PROMPT
Each line in the records below, from the one that contains "### SetSftpConfigurations" to the one that contains "[[Back to Model", should be reproduced exactly, the first and last included.

DATA SHOWN
+ + + +

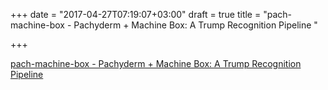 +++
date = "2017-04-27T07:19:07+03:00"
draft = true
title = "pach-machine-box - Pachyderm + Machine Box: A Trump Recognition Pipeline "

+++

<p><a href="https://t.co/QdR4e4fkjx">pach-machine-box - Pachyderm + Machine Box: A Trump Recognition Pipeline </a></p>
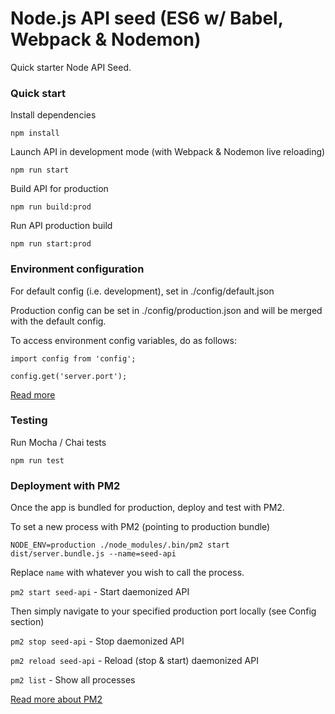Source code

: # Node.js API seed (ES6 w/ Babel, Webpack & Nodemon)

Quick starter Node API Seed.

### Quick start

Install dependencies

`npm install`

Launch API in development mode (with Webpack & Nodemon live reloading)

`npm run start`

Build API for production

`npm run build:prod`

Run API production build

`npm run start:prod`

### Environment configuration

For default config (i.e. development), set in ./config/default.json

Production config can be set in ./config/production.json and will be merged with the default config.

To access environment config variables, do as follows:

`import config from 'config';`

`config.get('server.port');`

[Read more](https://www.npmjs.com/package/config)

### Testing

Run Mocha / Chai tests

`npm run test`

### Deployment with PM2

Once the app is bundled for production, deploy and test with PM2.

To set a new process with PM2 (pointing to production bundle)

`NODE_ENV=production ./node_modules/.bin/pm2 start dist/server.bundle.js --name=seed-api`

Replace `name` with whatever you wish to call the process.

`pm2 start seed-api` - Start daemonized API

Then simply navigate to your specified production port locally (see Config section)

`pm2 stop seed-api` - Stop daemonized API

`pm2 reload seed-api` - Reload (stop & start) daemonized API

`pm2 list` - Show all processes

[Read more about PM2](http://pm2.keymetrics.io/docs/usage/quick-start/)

+ + + +

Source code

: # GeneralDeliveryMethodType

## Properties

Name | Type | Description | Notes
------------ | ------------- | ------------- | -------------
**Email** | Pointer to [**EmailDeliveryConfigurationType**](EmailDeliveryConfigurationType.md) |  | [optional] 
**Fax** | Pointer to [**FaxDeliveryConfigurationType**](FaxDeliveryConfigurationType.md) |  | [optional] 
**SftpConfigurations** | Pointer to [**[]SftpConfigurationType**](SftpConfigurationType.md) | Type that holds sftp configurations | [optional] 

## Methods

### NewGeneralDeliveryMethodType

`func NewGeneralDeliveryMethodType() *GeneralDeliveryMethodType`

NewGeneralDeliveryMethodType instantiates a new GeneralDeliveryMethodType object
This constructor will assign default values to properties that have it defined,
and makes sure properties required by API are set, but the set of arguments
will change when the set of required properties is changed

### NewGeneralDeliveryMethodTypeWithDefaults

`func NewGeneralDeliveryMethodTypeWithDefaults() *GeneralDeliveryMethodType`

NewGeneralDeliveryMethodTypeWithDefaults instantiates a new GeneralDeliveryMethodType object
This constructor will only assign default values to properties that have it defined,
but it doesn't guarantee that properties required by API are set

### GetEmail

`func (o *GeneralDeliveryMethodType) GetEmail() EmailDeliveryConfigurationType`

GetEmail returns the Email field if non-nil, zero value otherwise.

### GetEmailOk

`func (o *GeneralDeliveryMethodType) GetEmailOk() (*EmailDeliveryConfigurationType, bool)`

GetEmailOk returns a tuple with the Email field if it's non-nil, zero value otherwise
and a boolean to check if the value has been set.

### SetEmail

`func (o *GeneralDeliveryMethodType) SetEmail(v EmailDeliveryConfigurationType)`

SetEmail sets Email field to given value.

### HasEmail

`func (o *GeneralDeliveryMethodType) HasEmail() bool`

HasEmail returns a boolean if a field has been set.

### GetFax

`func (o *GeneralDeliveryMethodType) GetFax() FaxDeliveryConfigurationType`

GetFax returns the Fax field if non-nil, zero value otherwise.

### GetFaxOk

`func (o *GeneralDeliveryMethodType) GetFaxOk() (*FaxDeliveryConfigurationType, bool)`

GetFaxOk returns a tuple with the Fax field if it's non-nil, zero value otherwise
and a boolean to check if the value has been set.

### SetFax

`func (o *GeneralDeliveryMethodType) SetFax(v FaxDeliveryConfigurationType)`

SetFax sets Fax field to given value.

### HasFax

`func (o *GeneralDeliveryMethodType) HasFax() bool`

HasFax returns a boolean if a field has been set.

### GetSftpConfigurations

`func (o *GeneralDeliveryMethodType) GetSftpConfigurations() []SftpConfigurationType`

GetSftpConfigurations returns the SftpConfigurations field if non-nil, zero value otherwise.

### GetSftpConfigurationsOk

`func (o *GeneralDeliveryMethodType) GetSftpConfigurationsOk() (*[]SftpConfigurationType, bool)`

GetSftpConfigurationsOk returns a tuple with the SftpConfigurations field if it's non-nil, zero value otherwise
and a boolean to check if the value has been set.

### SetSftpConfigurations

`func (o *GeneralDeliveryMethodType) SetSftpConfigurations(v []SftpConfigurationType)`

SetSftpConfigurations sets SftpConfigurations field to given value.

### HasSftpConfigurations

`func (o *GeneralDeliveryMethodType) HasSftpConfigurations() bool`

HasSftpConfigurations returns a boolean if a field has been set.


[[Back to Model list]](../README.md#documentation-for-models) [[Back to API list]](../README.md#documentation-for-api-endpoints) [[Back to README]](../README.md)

+ + + +

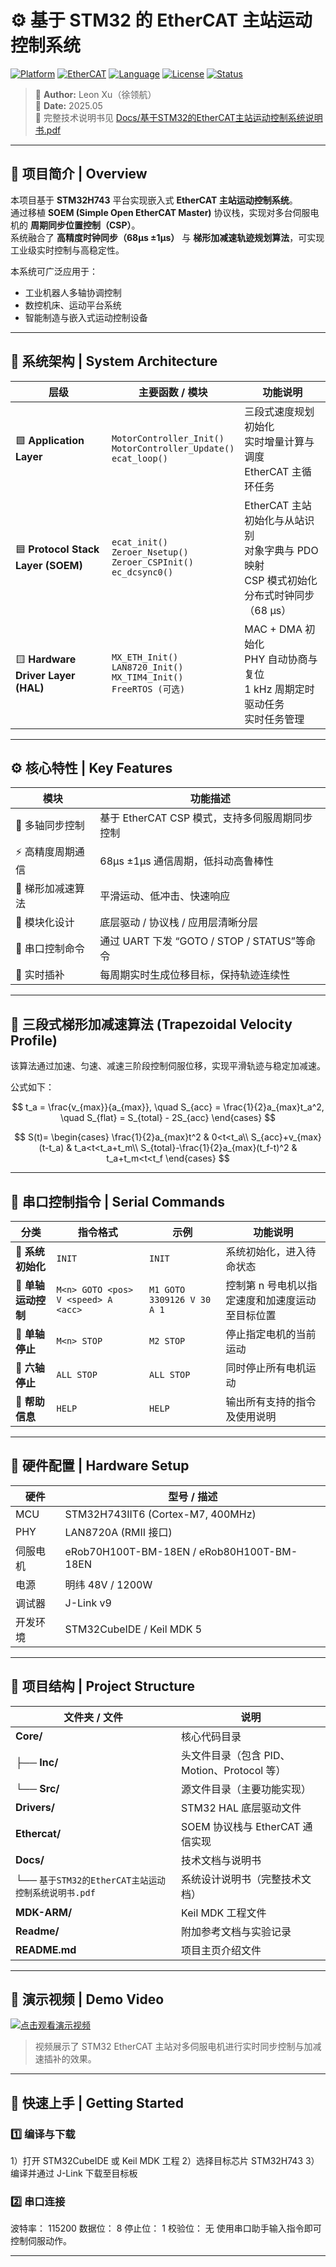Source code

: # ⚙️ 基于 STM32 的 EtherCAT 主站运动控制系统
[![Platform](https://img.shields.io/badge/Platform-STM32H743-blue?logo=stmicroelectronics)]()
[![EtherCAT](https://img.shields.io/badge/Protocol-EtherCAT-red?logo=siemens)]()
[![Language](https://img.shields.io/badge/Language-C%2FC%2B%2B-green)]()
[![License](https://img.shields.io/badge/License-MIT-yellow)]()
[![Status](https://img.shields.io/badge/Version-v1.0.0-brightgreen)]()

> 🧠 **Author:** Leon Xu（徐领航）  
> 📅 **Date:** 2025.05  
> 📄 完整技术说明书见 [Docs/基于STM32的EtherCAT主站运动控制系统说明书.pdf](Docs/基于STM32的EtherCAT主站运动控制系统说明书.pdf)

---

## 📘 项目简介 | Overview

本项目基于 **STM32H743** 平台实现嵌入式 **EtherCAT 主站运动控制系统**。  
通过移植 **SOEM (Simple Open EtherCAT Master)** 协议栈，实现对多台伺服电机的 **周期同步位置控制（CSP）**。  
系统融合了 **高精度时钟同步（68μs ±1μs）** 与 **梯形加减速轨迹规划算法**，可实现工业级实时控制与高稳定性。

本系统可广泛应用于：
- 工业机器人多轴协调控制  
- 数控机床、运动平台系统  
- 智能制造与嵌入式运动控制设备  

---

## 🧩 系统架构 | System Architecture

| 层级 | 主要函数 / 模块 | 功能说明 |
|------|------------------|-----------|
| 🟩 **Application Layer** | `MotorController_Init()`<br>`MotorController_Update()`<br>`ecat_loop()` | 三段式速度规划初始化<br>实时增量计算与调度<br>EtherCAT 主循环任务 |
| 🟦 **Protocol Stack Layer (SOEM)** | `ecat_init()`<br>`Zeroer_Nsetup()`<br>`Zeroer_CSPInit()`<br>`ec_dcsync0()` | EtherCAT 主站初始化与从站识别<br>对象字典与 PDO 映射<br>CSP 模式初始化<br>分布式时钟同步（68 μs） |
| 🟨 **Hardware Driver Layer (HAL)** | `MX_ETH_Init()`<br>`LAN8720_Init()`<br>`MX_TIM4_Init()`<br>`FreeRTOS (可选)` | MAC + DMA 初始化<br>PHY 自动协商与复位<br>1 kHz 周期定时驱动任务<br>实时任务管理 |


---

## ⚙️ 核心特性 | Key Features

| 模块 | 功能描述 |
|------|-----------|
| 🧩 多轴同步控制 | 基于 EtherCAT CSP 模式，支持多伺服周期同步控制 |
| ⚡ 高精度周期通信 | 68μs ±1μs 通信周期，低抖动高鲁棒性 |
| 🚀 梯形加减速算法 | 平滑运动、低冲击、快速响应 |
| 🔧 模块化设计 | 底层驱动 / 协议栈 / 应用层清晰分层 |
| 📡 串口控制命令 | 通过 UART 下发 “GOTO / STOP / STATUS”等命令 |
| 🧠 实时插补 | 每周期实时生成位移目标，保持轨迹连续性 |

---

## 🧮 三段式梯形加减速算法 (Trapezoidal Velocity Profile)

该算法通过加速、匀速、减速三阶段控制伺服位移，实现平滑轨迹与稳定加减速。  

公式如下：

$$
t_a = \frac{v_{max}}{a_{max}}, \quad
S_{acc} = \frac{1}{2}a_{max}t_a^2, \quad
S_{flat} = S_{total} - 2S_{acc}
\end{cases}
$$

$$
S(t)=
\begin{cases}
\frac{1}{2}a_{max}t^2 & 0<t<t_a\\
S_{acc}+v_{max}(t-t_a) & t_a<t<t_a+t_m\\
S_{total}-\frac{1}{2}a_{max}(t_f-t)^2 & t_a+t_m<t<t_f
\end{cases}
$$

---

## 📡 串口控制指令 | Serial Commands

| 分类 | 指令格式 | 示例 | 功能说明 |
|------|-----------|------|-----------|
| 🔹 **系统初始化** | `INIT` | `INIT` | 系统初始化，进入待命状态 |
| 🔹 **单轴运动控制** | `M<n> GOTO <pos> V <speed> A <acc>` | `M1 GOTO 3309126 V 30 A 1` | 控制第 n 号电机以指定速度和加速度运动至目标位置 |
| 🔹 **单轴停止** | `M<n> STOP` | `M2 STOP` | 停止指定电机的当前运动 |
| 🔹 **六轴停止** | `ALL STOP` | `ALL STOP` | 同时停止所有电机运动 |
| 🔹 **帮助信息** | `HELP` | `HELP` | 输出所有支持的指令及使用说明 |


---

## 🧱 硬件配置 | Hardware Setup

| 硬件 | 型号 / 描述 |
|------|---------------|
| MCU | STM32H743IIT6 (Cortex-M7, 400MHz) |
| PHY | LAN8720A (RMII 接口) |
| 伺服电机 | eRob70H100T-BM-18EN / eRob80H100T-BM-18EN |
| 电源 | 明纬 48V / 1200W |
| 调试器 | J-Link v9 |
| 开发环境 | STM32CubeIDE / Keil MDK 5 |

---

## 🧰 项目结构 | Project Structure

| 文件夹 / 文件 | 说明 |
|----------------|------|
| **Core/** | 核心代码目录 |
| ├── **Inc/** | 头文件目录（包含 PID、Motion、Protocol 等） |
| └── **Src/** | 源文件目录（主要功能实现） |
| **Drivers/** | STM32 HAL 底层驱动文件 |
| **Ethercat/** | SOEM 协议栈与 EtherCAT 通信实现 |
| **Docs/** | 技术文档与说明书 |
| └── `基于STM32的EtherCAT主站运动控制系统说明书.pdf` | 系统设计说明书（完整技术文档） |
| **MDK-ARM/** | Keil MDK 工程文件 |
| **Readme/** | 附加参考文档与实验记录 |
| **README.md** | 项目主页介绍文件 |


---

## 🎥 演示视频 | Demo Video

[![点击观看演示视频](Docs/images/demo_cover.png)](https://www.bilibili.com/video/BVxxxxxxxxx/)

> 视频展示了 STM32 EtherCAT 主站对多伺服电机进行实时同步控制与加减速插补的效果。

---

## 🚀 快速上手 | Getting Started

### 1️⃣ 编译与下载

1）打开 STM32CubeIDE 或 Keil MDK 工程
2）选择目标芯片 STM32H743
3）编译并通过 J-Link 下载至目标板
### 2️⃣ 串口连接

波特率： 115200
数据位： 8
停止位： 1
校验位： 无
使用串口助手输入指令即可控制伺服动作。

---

+ + + +

OUTPUT OF THE EXERCISE
### SetSftpConfigurations

`func (o *GeneralDeliveryMethodType) SetSftpConfigurations(v []SftpConfigurationType)`

SetSftpConfigurations sets SftpConfigurations field to given value.

### HasSftpConfigurations

`func (o *GeneralDeliveryMethodType) HasSftpConfigurations() bool`

HasSftpConfigurations returns a boolean if a field has been set.


[[Back to Model list]](../README.md#documentation-for-models) [[Back to API list]](../README.md#documentation-for-api-endpoints) [[Back to README]](../README.md)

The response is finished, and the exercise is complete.